GBE2: Pick a line from a book and write from there.

Two roads diverged in a wood, and I—
I took the one less traveled by,
And that has made all the difference.


"The Road Not Taken"
---by Robert Frost

Every time I read this line, I picture a parent, even me, young and naive, walking that single path of impending parenthood one day when, unexpectedly, I am faced with change, a spot in the road where the path diverges into two distinct directions.

This is where my future is determined.

Standing in line with other expantant parents on that path, we anxiously await our fate. Will our lives be directed down the well-worn path of conventional society, of developmental milestones, soccer teams and school proms? Or, will a few of us be sent down the road less traveled?

You know that road, it's the road we all fear as parents when we are expecting. It's the road of quiet whispers, long stares, long nights, deep breaths, public meltdowns, missed milestones and broken hearts.

It's the road nobody wants, at least not at first, anyway.

In my heart, I realized I was on the less-traveled road to special needs parenting before I left the hospital with my older son, then a newborn. I fought it. I kept trying to turn back. I wanted the other road. I wanted that road for us both.

It's not that I wanted to give him back, and I knew that I couldn't. I didn't want to change him...I just wanted to fix him. Try as I did, I could not fix him. And, in realizing that I couldn't fix him, I started to see that he, in fact, wasn't broken at all.

I was.

I started down this path an individual, narrow in scope, patience and understanding. Today I wonder, why is it that I am the one considered "normal"?

Our older son likes to play with sounds. He has vocal stims but very few functional words. To be honest, I have A LOT of words that are functional yet atrocious all at once. Why am I more socially acceptable?

Living with chronic pain and having no manner to express that pain--no manner to express most thoughts in his mind, our son has all the patience in the world. I get grumpy if I don't eat or if someone cuts in front of my car on the road. Yet, guess who's skills are considered mainstream?

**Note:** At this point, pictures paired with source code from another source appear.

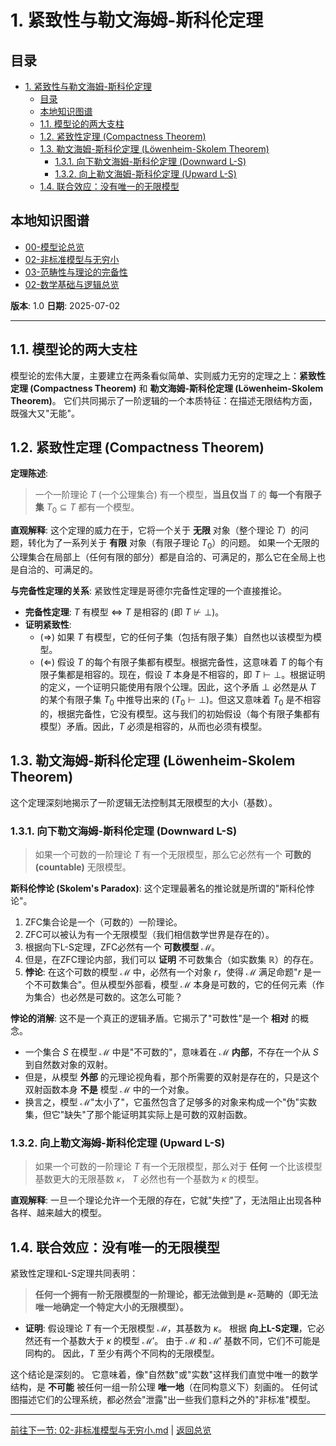 # 1. 紧致性与勒文海姆-斯科伦定理

<!-- 本地目录区块 -->
## 目录

- [1. 紧致性与勒文海姆-斯科伦定理](#1-紧致性与勒文海姆-斯科伦定理)
  - [目录](#目录)
  - [本地知识图谱](#本地知识图谱)
  - [1.1. 模型论的两大支柱](#11-模型论的两大支柱)
  - [1.2. 紧致性定理 (Compactness Theorem)](#12-紧致性定理-compactness-theorem)
  - [1.3. 勒文海姆-斯科伦定理 (Löwenheim-Skolem Theorem)](#13-勒文海姆-斯科伦定理-löwenheim-skolem-theorem)
    - [1.3.1. 向下勒文海姆-斯科伦定理 (Downward L-S)](#131-向下勒文海姆-斯科伦定理-downward-l-s)
    - [1.3.2. 向上勒文海姆-斯科伦定理 (Upward L-S)](#132-向上勒文海姆-斯科伦定理-upward-l-s)
  - [1.4. 联合效应：没有唯一的无限模型](#14-联合效应没有唯一的无限模型)

<!-- 本地知识图谱区块 -->
## 本地知识图谱

- [00-模型论总览](./00-模型论总览.md)
- [02-非标准模型与无穷小](./02-非标准模型与无穷小.md)
- [03-范畴性与理论的完备性](./03-范畴性与理论的完备性.md)
- [02-数学基础与逻辑总览](../00-数学基础与逻辑总览.md)

**版本**: 1.0
**日期**: 2025-07-02

---

## 1.1. 模型论的两大支柱

模型论的宏伟大厦，主要建立在两条看似简单、实则威力无穷的定理之上：**紧致性定理 (Compactness Theorem)** 和 **勒文海姆-斯科伦定理 (Löwenheim-Skolem Theorem)**。
它们共同揭示了一阶逻辑的一个本质特征：在描述无限结构方面，既强大又"无能"。

## 1.2. 紧致性定理 (Compactness Theorem)

**定理陈述**:
> 一个一阶理论 $T$ (一个公理集合) 有一个模型，**当且仅当** $T$ 的 **每一个有限子集** $T_0 \subseteq T$ 都有一个模型。

**直观解释**:
这个定理的威力在于，它将一个关于 **无限** 对象（整个理论 $T$）的问题，转化为了一系列关于 **有限** 对象（有限子理论 $T_0$）的问题。
如果一个无限的公理集合在局部上（任何有限的部分）都是自洽的、可满足的，那么它在全局上也是自洽的、可满足的。

**与完备性定理的关系**:
紧致性定理是哥德尔完备性定理的一个直接推论。

- **完备性定理**: $T$ 有模型 $\iff$ $T$ 是相容的 (即 $T \not\vdash \bot$)。
- **证明紧致性**:
  - ($\Rightarrow$) 如果 $T$ 有模型，它的任何子集（包括有限子集）自然也以该模型为模型。
  - ($\Leftarrow$) 假设 $T$ 的每个有限子集都有模型。根据完备性，这意味着 $T$ 的每个有限子集都是相容的。现在，假设 $T$ 本身是不相容的，即 $T \vdash \bot$。根据证明的定义，一个证明只能使用有限个公理。因此，这个矛盾 $\bot$ 必然是从 $T$ 的某个有限子集 $T_0$ 中推导出来的 ($T_0 \vdash \bot$)。但这又意味着 $T_0$ 是不相容的，根据完备性，它没有模型。这与我们的初始假设（每个有限子集都有模型）矛盾。因此，$T$ 必须是相容的，从而也必须有模型。

## 1.3. 勒文海姆-斯科伦定理 (Löwenheim-Skolem Theorem)

这个定理深刻地揭示了一阶逻辑无法控制其无限模型的大小（基数）。

### 1.3.1. 向下勒文海姆-斯科伦定理 (Downward L-S)

> 如果一个可数的一阶理论 $T$ 有一个无限模型，那么它必然有一个 **可数的 (countable)** 无限模型。

**斯科伦悖论 (Skolem's Paradox)**:
这个定理最著名的推论就是所谓的"斯科伦悖论"。

1. ZFC集合论是一个（可数的）一阶理论。
2. ZFC可以被认为有一个无限模型（我们相信数学世界是存在的）。
3. 根据向下L-S定理，ZFC必然有一个 **可数模型** $\mathcal{M}$。
4. 但是，在ZFC理论内部，我们可以 **证明** 不可数集合（如实数集 $\mathbb{R}$）的存在。
5. **悖论**: 在这个可数的模型 $\mathcal{M}$ 中，必然有一个对象 $r$，使得 $\mathcal{M}$ 满足命题"$r$ 是一个不可数集合"。但从模型外部看，模型 $\mathcal{M}$ 本身是可数的，它的任何元素（作为集合）也必然是可数的。这怎么可能？

**悖论的消解**:
这不是一个真正的逻辑矛盾。它揭示了"可数性"是一个 **相对** 的概念。

- 一个集合 $S$ 在模型 $\mathcal{M}$ 中是"不可数的"，意味着在 $\mathcal{M}$ **内部**，不存在一个从 $S$ 到自然数对象的双射。
- 但是，从模型 **外部** 的元理论视角看，那个所需要的双射是存在的，只是这个双射函数本身 **不是** 模型 $\mathcal{M}$ 中的一个对象。
- 换言之，模型 $\mathcal{M}$"太小了"，它虽然包含了足够多的对象来构成一个"伪"实数集，但它"缺失"了那个能证明其实际上是可数的双射函数。

### 1.3.2. 向上勒文海姆-斯科伦定理 (Upward L-S)

> 如果一个可数的一阶理论 $T$ 有一个无限模型，那么对于 **任何** 一个比该模型基数更大的无限基数 $\kappa$， $T$ 必然也有一个基数为 $\kappa$ 的模型。

**直观解释**:
一旦一个理论允许一个无限的存在，它就"失控"了，无法阻止出现各种各样、越来越大的模型。

## 1.4. 联合效应：没有唯一的无限模型

紧致性定理和L-S定理共同表明：
> **任何一个拥有一阶无限模型的一阶理论，都无法做到是 $\kappa$-范畴的（即无法唯一地确定一个特定大小的无限模型）。**

- **证明**: 假设理论 $T$ 有一个无限模型 $\mathcal{M}$，其基数为 $\kappa$。
根据 **向上L-S定理**，它必然还有一个基数大于 $\kappa$ 的模型 $\mathcal{M}'$。
由于 $\mathcal{M}$ 和 $\mathcal{M}'$ 基数不同，它们不可能是同构的。
因此，$T$ 至少有两个不同构的无限模型。

这个结论是深刻的。
它意味着，像"自然数"或"实数"这样我们直觉中唯一的数学结构，是 **不可能** 被任何一组一阶公理 **唯一地**（在同构意义下）刻画的。
任何试图描述它们的公理系统，都必然会"泄露"出一些我们意料之外的"非标准"模型。

---
[前往下一节: 02-非标准模型与无穷小.md](./02-非标准模型与无穷小.md) | [返回总览](./00-模型论总览.md)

Yes, I know, in walking down this road, I have perhaps learned to stretch my thinking beyond what the mainstream would consider reasonable. And, I wonder, is that really so bad?

I did not want to take the road less traveled. It's path is not cut. The course is not clear. The route takes more time. But now, unable and unwilling to turn back, what I can say is that the journey has so far been worth the effort.


This entry was written in response to a weekly prompt issued by the Group Blogging Experience 2 (GBE2).

38 comments:

  1. Nothing here surprises me, I believe most parents who have taken this road are in similar positions, with one huge exception. Many are so mired in pity for their child or themselves or both, they forget to understand the miracle of life they have been given. They forget to notice how remarkable, how intelligent, how extraordinary their child is. The most unique among us is also the most prized.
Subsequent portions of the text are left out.